As regular CFZ-watchers will know, for some time Corinna has been doing a column for Animals & Men and a regular segment on On The Track... particularly about out-of-place birds and rare vagrants. There seem to be more and more bird stories from all over the world hitting the news these days so, to make room for them all - and to give them all equal and worthy coverage - she has set up this new blog to cover all things feathery and Fortean.

Wednesday, 13 June 2018

Scientists can predict which storks will migrate to Africa in autumn and which will remain in Europe



Date:  May 24, 2018
Source:  Max-Planck-Gesellschaft

For little Louis, it is the most exciting day of his life: just six or seven weeks ago, the young stork came into the world on a birch tree in Radolfzell on Lake Constance. Up to this day in June 2014, he has only known his parents and three siblings. But suddenly strange beings have appeared at the nest and are holding the four small white storks captive. They are Andrea Flack and Wolfgang Fiedler of the Max Planck Institute for Ornithology and the University of Konstanz.
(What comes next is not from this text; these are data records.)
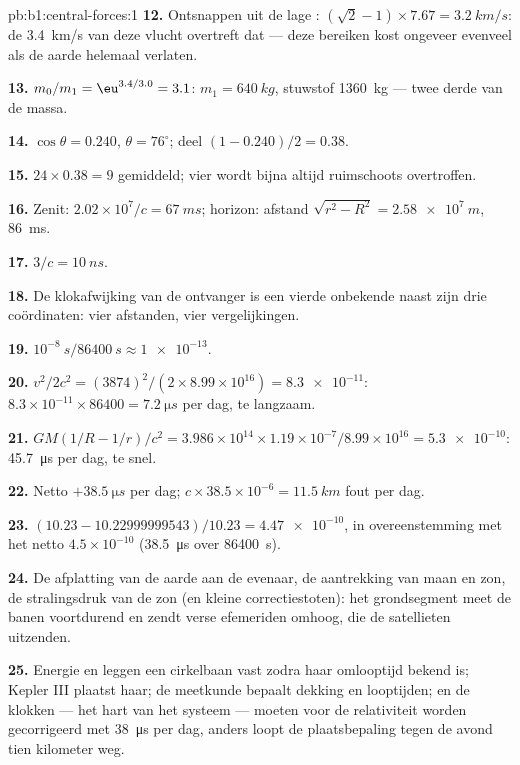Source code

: \begin{solution}{pb:b1:central-forces:1}
\textbf{12.} Ontsnappen uit de lage : $(\sqrt2 - 1)\times 7.67 = \qty{3.2}{km/s}$:
de \qty{3.4}{km/s} van deze vlucht overtreft dat --- deze  bereiken kost
ongeveer evenveel als de aarde helemaal verlaten.

\textbf{13.} $m_0/m_1 = \eu^{3.4/3.0} = 3.1$: $m_1 = \qty{640}{kg}$,
stuwstof \qty{1360}{kg} --- twee derde van de massa.

\textbf{14.} $\cos\theta = 0.240$, $\theta = 76^\circ$; deel $(1 - 0.240)/2
= 0.38$.

\textbf{15.} $24 \times 0.38 = 9$ gemiddeld; vier wordt bijna altijd
ruimschoots overtroffen.

\textbf{16.} Zenit: $2.02\times10^7/c = \qty{67}{ms}$; horizon: afstand
$\sqrt{r^2 - R^2} = \qty{2.58e7}{m}$, \qty{86}{ms}.

\textbf{17.} $3/c = \qty{10}{ns}$.

\textbf{18.} De klokafwijking van de ontvanger is een vierde onbekende naast zijn
drie coördinaten: vier afstanden, vier vergelijkingen.

\textbf{19.} $10^{-8}\ \unit{s}/\qty{86400}{s} \approx \num{1e-13}$.

\textbf{20.} $v^2/2c^2 = (3874)^2/(2 \times 8.99\times10^{16}) = \num{8.3e-11}$:
$8.3\times10^{-11} \times 86400 = \qty{7.2}{\micro s}$ per dag, te langzaam.

\textbf{21.} $GM(1/R - 1/r)/c^2 = 3.986\times10^{14} \times 1.19\times10^{-7}/
8.99\times10^{16} = \num{5.3e-10}$: \qty{45.7}{\micro s} per dag, te snel.

\textbf{22.} Netto $+\qty{38.5}{\micro s}$ per dag; $c \times 38.5\times10^{-6}
= \qty{11.5}{km}$ fout per dag.

\textbf{23.} $(10.23 - 10.22999999543)/10.23 = \num{4.47e-10}$, in overeenstemming
met het netto $4.5\times10^{-10}$ (\qty{38.5}{\micro s} over \qty{86400}{s}).

\textbf{24.} De afplatting van de aarde aan de evenaar, de aantrekking van maan
en zon, de stralingsdruk van de zon (en kleine correctiestoten): het
grondsegment meet de banen voortdurend en zendt verse
efemeriden omhoog, die de satellieten uitzenden.

\textbf{25.} Energie en  leggen een cirkelbaan vast zodra haar
omlooptijd bekend is; Kepler III plaatst haar; de meetkunde bepaalt dekking en
looptijden; en de klokken --- het hart van het systeem --- moeten voor de
relativiteit worden gecorrigeerd met \qty{38}{\micro s} per dag, anders loopt de
plaatsbepaling tegen de avond tien kilometer weg.
\end{solution}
In the coming years, the scientists will learn from Louis and other young storks that, on their migrations south, storks follow other storks who are particularly good at exploiting thermals, allowing them to flap their wings as little as possible as they fly. The efficient fliers migrate to West Africa, while the others spend the winter in southern Europe. From their data, the researchers can tell which storks will fly where just ten minutes after the birds take off.